Lyons was approached by Teleo, a construction tech start-up based in Palo Alto, Calif. The company—founded by a few veterans of Lyft’s efforts to build Level 4 driverless, fully autonomous cars—began focusing its efforts on semi-autonomous construction equipment in 2019.

“I took the leap of faith and I’ve been happy with it. We don’t have any trucks sitting [idle] right now,” says Lyons. The project involves dewatering a lakebed and the construction of concrete pads for houses as part of a $30-million residential development. Lyons says running an excavator on wet ground is too precarious a task to trust to semi-autonomous operation, even though Teleo offers an excavator package. But having the three articulated dump trucks loading, unloading and in transit all at the same time makes a huge difference, he explains. “We put signs up [at the site] and are trying to keep people out of the area they operate in,” says Lyons. “The Teleo system with the AI is recognizing different kinds of vehicles around it, and they’re uploading different software [updates] where the trucks are learning more every day.”

Getting robots and semi-autonomous vehicles working in the somewhat chaotic environment of construction jobsites can be a challenge for those used to the controlled spaces of factory floors, but coming from attempts to get autonomous cars working on public roadways, construction seemed almost easier, notes Vinay Shet, CEO and co-founder of Teleo.

“We believe the path to full autonomy goes through human supervision,” says Shet. “[If you] have a person overseeing machines and giving input, you can take the simplest part of that machine’s work and let a human do the specific things.”

A remote operator

A remote operator can let the ADTs drive autonomously, and take over for complex tasks.
Photo courtesy Teleo

Teleo’s system is machine-agnostic, working on multiple major OEMs’ equipment and across a range of model years. The company’s focus is on the force multiplier of having one operator oversee multiple machines at once, rather than creating a fully autonomous piece of equipment. “Normally you have a person go to a jobsite, run a single machine, and when work stops, they stop,” says Shet. “But now you can have two machines on two different sites, with a single person switching between them.”

Deployment of a Teleo system is fairly straightforward. A control package is installed on the machine, and a custom mesh network is set up on site to ensure connectivity. The control station with its cab-style controls and multiple monitors can be hundreds of miles away when it logs into the machine through a standard high-speed internet connection. The Teleo AI-based system now relies on multiple cameras to identify hazards and navigate, but Shet says his team is looking into radar-based awareness for a future update.
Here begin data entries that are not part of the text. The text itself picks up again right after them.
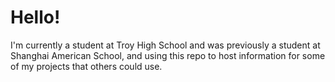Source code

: # Hello!

I'm currently a student at Troy High School and was previously a student at Shanghai American School, and using this repo to host information for some of my projects that others could use.
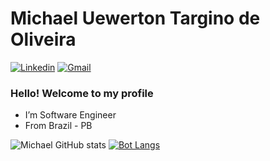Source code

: # Michael Uewerton Targino de Oliveira
[![Linkedin](https://img.shields.io/badge/LinkedIn-blue?style=for-the-badge&logo=Linkedin)](https://www.linkedin.com/in/michael-oliveira-2815a31ba/)
[![Gmail](https://img.shields.io/badge/-Gmail-c14438?style=for-the-badge&logo=Gmail&logoColor=white&link=mailto:mikaelgba@gmail.com)](mailto:mikaelgba@gmail.com)
### Hello! Welcome to my profile
- I’m Software Engineer
- From Brazil - PB

![Michael GitHub stats](https://github-readme-stats.vercel.app/api?username=mikaelgba&show_icons=true&theme=cobalt)
[![Bot Langs](https://github-readme-stats.vercel.app/api/top-langs/?username=mikaelgba&layout=compact&hide=html)](https://github.com/mikaelgba/Python_Web_Repository)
Currently Teleo is selling its system through a network of distributors. Shet sees growth potential not only among contractors who feel strained by labor shortages, but in an expanded pool of potential operators as well. “With Teleo, you’re now sitting in a comfortable control station in an air-conditioned office, not in a machine in the field being tossed around. This can expand the operator base and attract a different set of people.”

“I’ve got to be honest: I don’t want any of my competitors on this,” Lyons says. “But it’s going to get out anyway. This thing is going to be a game changer.”